● Entries shown
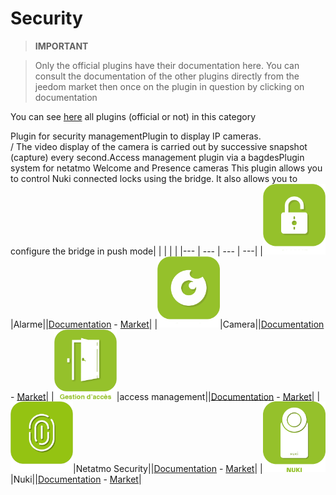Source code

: 
# Security


>**IMPORTANT**

>Only the official plugins have their documentation here. You can consult the documentation of the other plugins directly from the jeedom market then once on the plugin in question by clicking on documentation


You can see [here](https://market.jeedom.com/index.php?v=d&p=market&type=plugin&categorie=security) all plugins (official or not) in this category

Plugin for security managementPlugin to display IP cameras. <br> / The video display of the camera is carried out by successive snapshot (capture) every second.Access management plugin via a bagdesPlugin system for netatmo Welcome and Presence cameras This plugin allows you to control Nuki connected locks using the bridge. It also allows you to configure the bridge in push mode| | | | |
|--- | --- | --- | ---|
|<img src="alarm/alarm_icon.png" width="100" />|Alarme||[Documentation](alarm/index.md) - [Market](https://market.jeedom.com/index.php?v=d&p=market_display&id=26)|
|<img src="camera/camera_icon.png" width="100" />|Camera||[Documentation](camera/index.md) - [Market](https://market.jeedom.com/index.php?v=d&p=market_display&id=70)|
|<img src="gestAccess/gestAccess_icon.png" width="100" />|access management||[Documentation](gestAccess/index.md) - [Market](https://market.jeedom.com/index.php?v=d&p=market_display&id=3686)|
|<img src="netatmoWelcome/netatmoWelcome_icon.png" width="100" />|Netatmo Security||[Documentation](netatmoWelcome/index.md) - [Market](https://market.jeedom.com/index.php?v=d&p=market_display&id=1967)|
|<img src="nuki/nuki_icon.png" width="100" />|Nuki||[Documentation](nuki/index.md) - [Market](https://market.jeedom.com/index.php?v=d&p=market_display&id=2819)|

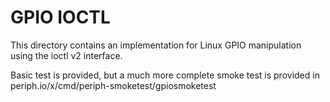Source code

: # GPIO IOCTL 

This directory contains an implementation for Linux GPIO manipulation 
using the ioctl v2 interface.

Basic test is provided, but a much more complete smoke test is provided
in periph.io/x/cmd/periph-smoketest/gpiosmoketest
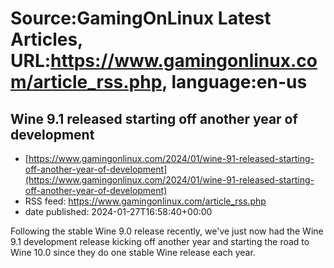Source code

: # Source:GamingOnLinux Latest Articles, URL:https://www.gamingonlinux.com/article_rss.php, language:en-us

## Wine 9.1 released starting off another year of development
 - [https://www.gamingonlinux.com/2024/01/wine-91-released-starting-off-another-year-of-development](https://www.gamingonlinux.com/2024/01/wine-91-released-starting-off-another-year-of-development)
 - RSS feed: https://www.gamingonlinux.com/article_rss.php
 - date published: 2024-01-27T16:58:40+00:00

Following the stable Wine 9.0 release recently, we've just now had the Wine 9.1 development release kicking off another year and starting the road to Wine 10.0 since they do one stable Wine release each year.

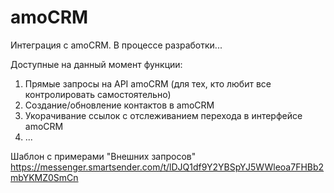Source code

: # amoCRM
Интеграция с amoCRM. В процессе разработки...

Доступные на данный момент функции:
1. Прямые запросы на API amoCRM (для тех, кто любит все контролировать самостоятельно)
2. Создание/обновление контактов в amoCRM
3. Укорачивание ссылок с отслеживанием перехода в интерфейсе amoCRM 
4. ...


Шаблон с примерами "Внешних запросов"
https://messenger.smartsender.com/t/lDJQ1df9Y2YBSpYJ5WWleoa7FHBb2mbYKMZ0SmCn
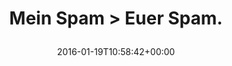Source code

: ---
retweeted: false
source: <a href="http://corebird.baedert.org" rel="nofollow">Corebird</a>
entities:
  user_mentions: []
  urls: []
  symbols: []
  media:
  - expanded_url: https://twitter.com/bascht/status/689401593402232832/photo/1
    indices:
    - '26'
    - '49'
    url: https://t.co/BrFcl9pr5J
    media_url: http://pbs.twimg.com/media/CZE_GEvUgAEFahw.png
    id_str: '689401591548379137'
    id: '689401591548379137'
    media_url_https: https://pbs.twimg.com/media/CZE_GEvUgAEFahw.png
    sizes:
      medium:
        w: '978'
        h: '37'
        resize: fit
      small:
        w: '680'
        h: '26'
        resize: fit
      large:
        w: '978'
        h: '37'
        resize: fit
      thumb:
        w: '37'
        h: '37'
        resize: crop
    type: photo
    display_url: pic.twitter.com/BrFcl9pr5J
  hashtags: []
display_text_range:
- '0'
- '49'
favorite_count: '0'
id_str: '689401593402232832'
truncated: false
retweet_count: '0'
id: '689401593402232832'
possibly_sensitive: false
created_at: Tue Jan 19 10:58:42 +0000 2016
favorited: false
full_text: Mein Spam &gt; Euer Spam.
lang: de
extended_entities:
  media:
  - expanded_url: https://twitter.com/bascht/status/689401593402232832/photo/1
    indices:
    - '26'
    - '49'
    url: https://t.co/BrFcl9pr5J
    media_url: http://pbs.twimg.com/media/CZE_GEvUgAEFahw.png
    id_str: '689401591548379137'
    id: '689401591548379137'
    media_url_https: https://pbs.twimg.com/media/CZE_GEvUgAEFahw.png
    sizes:
      medium:
        w: '978'
        h: '37'
        resize: fit
      small:
        w: '680'
        h: '26'
        resize: fit
      large:
        w: '978'
        h: '37'
        resize: fit
      thumb:
        w: '37'
        h: '37'
        resize: crop
    type: photo
    display_url: pic.twitter.com/BrFcl9pr5J
tags:
- pesos/twitter
date: '2016-01-19T10:58:42+00:00'
src: https://twitter.com/bascht/status/689401593402232832
original_url: https://twitter.com/bascht/status/689401593402232832
type: twitter_tweet
media_url: https://img.bascht.com/twitter/pbs.twimg.com/media/CZE_GEvUgAEFahw.png
text: Mein Spam &gt; Euer Spam.
title: 'Mein Spam &gt; Euer Spam.

  '

---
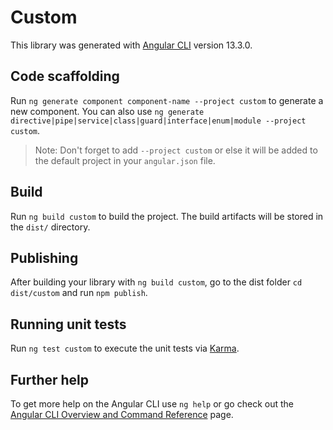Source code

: # Custom

This library was generated with [Angular CLI](https://github.com/angular/angular-cli) version 13.3.0.

## Code scaffolding

Run `ng generate component component-name --project custom` to generate a new component. You can also use `ng generate directive|pipe|service|class|guard|interface|enum|module --project custom`.
> Note: Don't forget to add `--project custom` or else it will be added to the default project in your `angular.json` file. 

## Build

Run `ng build custom` to build the project. The build artifacts will be stored in the `dist/` directory.

## Publishing

After building your library with `ng build custom`, go to the dist folder `cd dist/custom` and run `npm publish`.

## Running unit tests

Run `ng test custom` to execute the unit tests via [Karma](https://karma-runner.github.io).

## Further help

To get more help on the Angular CLI use `ng help` or go check out the [Angular CLI Overview and Command Reference](https://angular.io/cli) page.
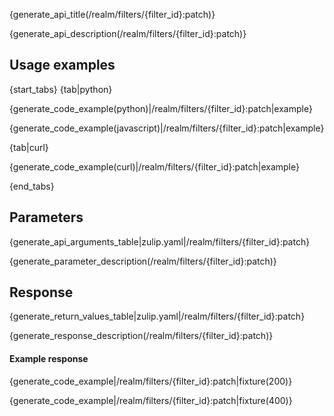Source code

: {generate_api_title(/realm/filters/{filter_id}:patch)}

{generate_api_description(/realm/filters/{filter_id}:patch)}

## Usage examples

{start_tabs}
{tab|python}

{generate_code_example(python)|/realm/filters/{filter_id}:patch|example}

{generate_code_example(javascript)|/realm/filters/{filter_id}:patch|example}

{tab|curl}

{generate_code_example(curl)|/realm/filters/{filter_id}:patch|example}

{end_tabs}

## Parameters

{generate_api_arguments_table|zulip.yaml|/realm/filters/{filter_id}:patch}

{generate_parameter_description(/realm/filters/{filter_id}:patch)}

## Response

{generate_return_values_table|zulip.yaml|/realm/filters/{filter_id}:patch}

{generate_response_description(/realm/filters/{filter_id}:patch)}

#### Example response

{generate_code_example|/realm/filters/{filter_id}:patch|fixture(200)}

{generate_code_example|/realm/filters/{filter_id}:patch|fixture(400)}
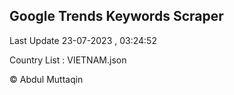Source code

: 

## Google Trends Keywords Scraper 
 
Last Update 23-07-2023 , 03:24:52

Country List :
VIETNAM.json



© Abdul Muttaqin 
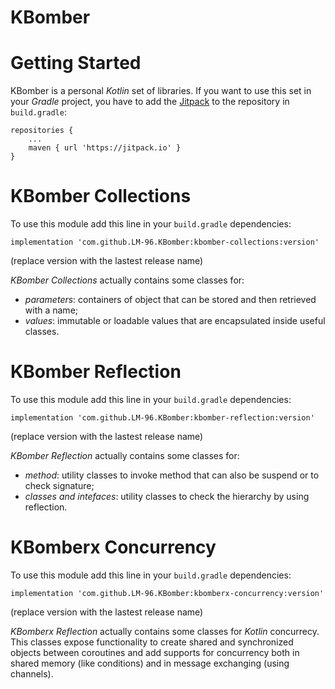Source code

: # KBomber

Getting Started
=====
KBomber is a personal *Kotlin* set of libraries.
If you want to use this set in your *Gradle* project, you have to add the [Jitpack](https://jitpack.io/) to the repository in `build.gradle`:

	repositories {
    	...
        maven { url 'https://jitpack.io' }
    }


KBomber Collections
=====
To use this module add this line in your `build.gradle` dependencies:

	implementation 'com.github.LM-96.KBomber:kbomber-collections:version'
    
(replace version with the lastest release name)

*KBomber Collections* actually contains some classes for:
- *parameters*: containers of object that can be stored and then retrieved with a name;
- *values*: immutable or loadable values that are encapsulated inside useful classes.

KBomber Reflection
=====
To use this module add this line in your `build.gradle` dependencies:

	implementation 'com.github.LM-96.KBomber:kbomber-reflection:version'
    
(replace version with the lastest release name)

*KBomber Reflection* actually contains some classes for:
- *method*: utility classes to invoke method that can also be suspend or to check signature;
- *classes and intefaces*: utility classes to check the hierarchy by using reflection.

KBomberx Concurrency
=====
To use this module add this line in your `build.gradle` dependencies:

	implementation 'com.github.LM-96.KBomber:kbomberx-concurrency:version'
    
(replace version with the lastest release name)

*KBomberx Reflection* actually contains some classes for *Kotlin* concurrecy.
This classes expose functionality to create shared and synchronized objects between coroutines and add supports for concurrency both in shared memory (like conditions) and in message exchanging (using channels).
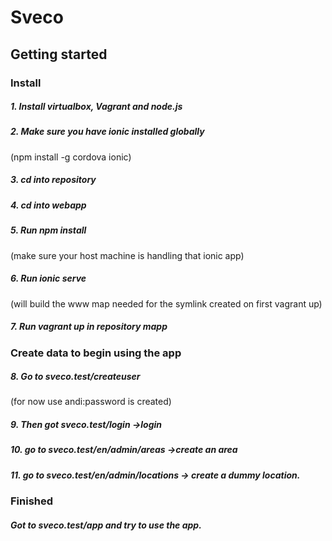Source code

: # Sveco

## Getting started

### Install
##### 1. Install virtualbox, Vagrant and node.js
##### 2. Make sure you have ionic installed globally
(npm install -g cordova ionic)
##### 3. cd into repository
##### 4. cd into webapp
##### 5. Run npm install
(make sure your host machine is handling that ionic app)
##### 6. Run ionic serve  
(will build the www map needed for the symlink created on first vagrant up)
##### 7. Run vagrant up in repository mapp


### Create data to begin using the app

##### 8. Go to sveco.test/createuser 
(for now use andi:password is created)
##### 9. Then got sveco.test/login ->login
##### 10. go to sveco.test/en/admin/areas  ->create an area
##### 11. go to sveco.test/en/admin/locations -> create a dummy location.


### Finished

##### Got to sveco.test/app and try to use the app.


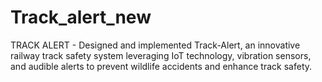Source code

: # Track_alert_new

TRACK ALERT - Designed and implemented Track-Alert, an innovative railway track safety system leveraging IoT technology, vibration sensors, and audible alerts to prevent wildlife accidents and enhance track safety.
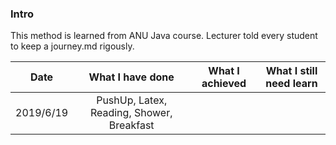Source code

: 
### Intro
This method is learned from ANU Java course. Lecturer told every student to keep a journey.md rigously. 

|Date|What I have done|What I achieved|What I still need learn|
|:--:|:--:|:--:|:--:|
|2019/6/19|PushUp, Latex, Reading, Shower, Breakfast|  |  |
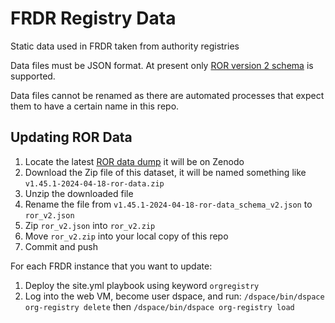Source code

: # FRDR Registry Data
Static data used in FRDR taken from authority registries

Data files must be JSON format. At present only [ROR version 2 schema](https://ror.readme.io/v2/docs/data-structure) is supported.

Data files cannot be renamed as there are automated processes that expect them to have a certain name in this repo.

## Updating ROR Data

1. Locate the latest [ROR data dump](https://ror.readme.io/docs/data-dump) it will be on Zenodo
2. Download the Zip file of this dataset, it will be named something like `v1.45.1-2024-04-18-ror-data.zip`
3. Unzip the downloaded file
4. Rename the file from `v1.45.1-2024-04-18-ror-data_schema_v2.json` to `ror_v2.json`
5. Zip `ror_v2.json` into `ror_v2.zip`
6. Move `ror_v2.zip` into your local copy of this repo
7. Commit and push

For each FRDR instance that you want to update:

1. Deploy the site.yml playbook using keyword `orgregistry`
2. Log into the web VM, become user dspace, and run: `/dspace/bin/dspace org-registry delete` then `/dspace/bin/dspace org-registry load`
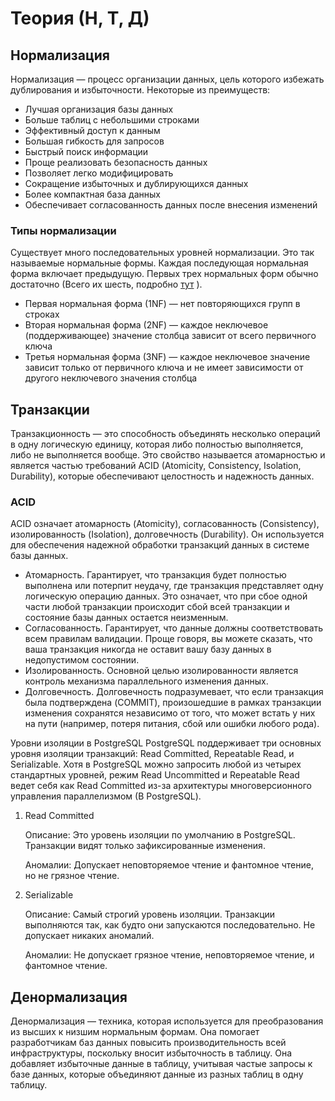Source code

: # Теория (Н, Т, Д)

## Нормализация

Нормализация — процесс организации данных, цель которого избежать дублирования и избыточности. 
Некоторые из преимуществ:

* Лучшая организация базы данных
* Больше таблиц с небольшими строками
* Эффективный доступ к данным
* Большая гибкость для запросов
* Быстрый поиск информации
* Проще реализовать безопасность данных
* Позволяет легко модифицировать
* Сокращение избыточных и дублирующихся данных
* Более компактная база данных
* Обеспечивает согласованность данных после внесения изменений


### Типы нормализации
Существует много последовательных уровней нормализации. Это так называемые нормальные формы. 
Каждая последующая нормальная форма включает предыдущую. 
Первых трех нормальных форм обычно достаточно (Всего их шесть, подробно [тут](https://habr.com/ru/articles/254773/) ).

* Первая нормальная форма (1NF) — нет повторяющихся групп в строках
* Вторая нормальная форма (2NF) — каждое неключевое (поддерживающее) значение столбца зависит от всего первичного ключа
* Третья нормальная форма (3NF) — каждое неключевое значение зависит только от первичного ключа и не имеет зависимости от другого неключевого значения столбца


## Транзакции

Транзакционность — это способность объединять несколько операций в одну логическую единицу, которая либо полностью выполняется, либо не выполняется вообще. Это свойство называется атомарностью и является частью требований ACID (Atomicity, Consistency, Isolation, Durability), которые обеспечивают целостность и надежность данных.

### ACID

ACID означает атомарность (Atomicity), согласованность (Consistency), изолированность (Isolation), долговечность (Durability). Он используется для обеспечения надежной обработки транзакций данных в системе базы данных.

* Атомарность. Гарантирует, что транзакция будет полностью выполнена или потерпит неудачу, где транзакция представляет одну логическую операцию данных. Это означает, что при сбое одной части любой транзакции происходит сбой всей транзакции и состояние базы данных остается неизменным.
* Согласованность. Гарантирует, что данные должны соответствовать всем правилам валидации. Проще говоря, вы можете сказать, что ваша транзакция никогда не оставит вашу базу данных в недопустимом состоянии.
* Изолированность. Основной целью изолированности является контроль механизма параллельного изменения данных.
* Долговечность. Долговечность подразумевает, что если транзакция была подтверждена (COMMIT), произошедшие в рамках транзакции изменения сохранятся независимо от того, что может встать у них на пути (например, потеря питания, сбой или ошибки любого рода).

Уровни изоляции в PostgreSQL
PostgreSQL поддерживает три основных уровня изоляции транзакций: Read Committed, Repeatable Read, и Serializable. Хотя в PostgreSQL можно запросить любой из четырех стандартных уровней, режим Read Uncommitted и Repeatable Read ведет себя как Read Committed из-за архитектуры многоверсионного управления параллелизмом (В PostgreSQL).

1. Read Committed

    Описание: Это уровень изоляции по умолчанию в PostgreSQL. Транзакции видят только зафиксированные изменения.

    Аномалии: Допускает неповторяемое чтение и фантомное чтение, но не грязное чтение.

3. Serializable

    Описание: Самый строгий уровень изоляции. Транзакции выполняются так, как будто они запускаются последовательно. Не допускает никаких аномалий.

    Аномалии: Не допускает грязное чтение, неповторяемое чтение, и фантомное чтение.

## Денормализация
Денормализация — техника, которая используется для преобразования из высших к низшим нормальным формам. Она помогает разработчикам баз данных повысить производительность всей инфраструктуры, поскольку вносит избыточность в таблицу. Она добавляет избыточные данные в таблицу, учитывая частые запросы к базе данных, которые объединяют данные из разных таблиц в одну таблицу.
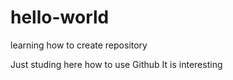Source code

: # hello-world
learning how to create repository

Just studing here how to use Github
It is interesting

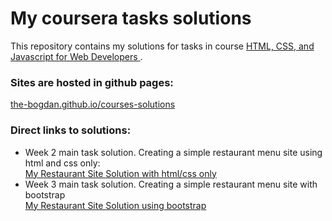 <h1> My coursera tasks solutions</h1>

<p>
    This repository contains my solutions for tasks in course
    <a href="https://www.coursera.org/learn/html-css-javascript-for-web-developers/">
        HTML, CSS, and Javascript for Web Developers
    </a>.
</p>

<h3>
    Sites are hosted in github pages:
</h3>
<p>
    <a href="https://the-bogdan.github.io/courses-solutions">
       the-bogdan.github.io/courses-solutions 
    </a>
</p>

    
<h3>Direct links to solutions:</h3>
<ul>
  <li>
    <div>Week 2 main task solution. Creating a simple restaurant menu site using html and css only:</div>
    <div>
        <a href="https://the-bogdan.github.io/courses-solutions/week_2_solution">
            My Restaurant Site Solution with html/css only
        </a>
    </div>
  </li>
  <li>
    <div>Week 3 main task solution. Creating a simple restaurant menu site with bootstrap</div>
    <div>
        <a href="https://the-bogdan.github.io/courses-solutions/week_3_solution">
            My Restaurant Site Solution using bootstrap
        </a>
    </div>
  </li>
</ul>
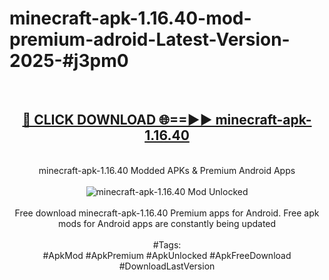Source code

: <h1>minecraft-apk-1.16.40-mod-premium-adroid-Latest-Version-2025-#j3pm0</h1>
<br>
<div align="center">
<h2><a href="https://app.mediaupload.pro/?title=minecraft-apk-1.16.40&ref=9" rel="nofollow">🔴 CLICK DOWNLOAD 🌐==►► minecraft-apk-1.16.40</a></h2>
<br>
minecraft-apk-1.16.40 Modded APKs & Premium Android Apps
<br>
<br>
<a href="https://app.mediaupload.pro/?title=minecraft-apk-1.16.40&ref=9" rel="nofollow" data-target="animated-image.originalLink"><img src="https://github.com/user-attachments/assets/0f9c940e-d8b0-45ae-aac7-cd30a18b3e1c" alt="minecraft-apk-1.16.40 Mod Unlocked" style="max-width: 100%; display: inline-block;" data-target="animated-image.originalImage"></a>
<br><br>
Free download minecraft-apk-1.16.40 Premium apps for Android. Free apk mods for Android apps are constantly being updated
<br><br>
#Tags:
<br>
#ApkMod #ApkPremium #ApkUnlocked #ApkFreeDownload #DownloadLastVersion
</div>
<br>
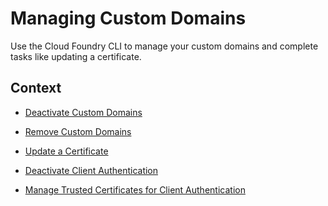 <!-- loio4651cdc79a1c49878e340e0448e5d0e6 -->

# Managing Custom Domains

Use the Cloud Foundry CLI to manage your custom domains and complete tasks like updating a certificate.



## Context

-   [Deactivate Custom Domains](deactivate-custom-domains-b43e502.md)

-   [Remove Custom Domains](remove-custom-domains-aea379a.md)

-   [Update a Certificate](update-a-certificate-721233b.md)

-   [Deactivate Client Authentication](deactivate-client-authentication-c397fc7.md)

-   [Manage Trusted Certificates for Client Authentication](manage-trusted-certificates-for-client-authentication-5289f69.md)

● Exercise
Among the records above, locate the line containing "<!-- loio4651cdc79a1c49878e340e0448e5d0e6 -->" and the line containing "[Update a Certificate](update-a-certificate-721233b.md)", then transcribe exactly the lines starting at the first and ending at the second, with no pictures.

● Exercise solution
 <!-- loio4651cdc79a1c49878e340e0448e5d0e6 -->

# Managing Custom Domains

Use the Cloud Foundry CLI to manage your custom domains and complete tasks like updating a certificate.



## Context

-   [Deactivate Custom Domains](deactivate-custom-domains-b43e502.md)

-   [Remove Custom Domains](remove-custom-domains-aea379a.md)

-   [Update a Certificate](update-a-certificate-721233b.md)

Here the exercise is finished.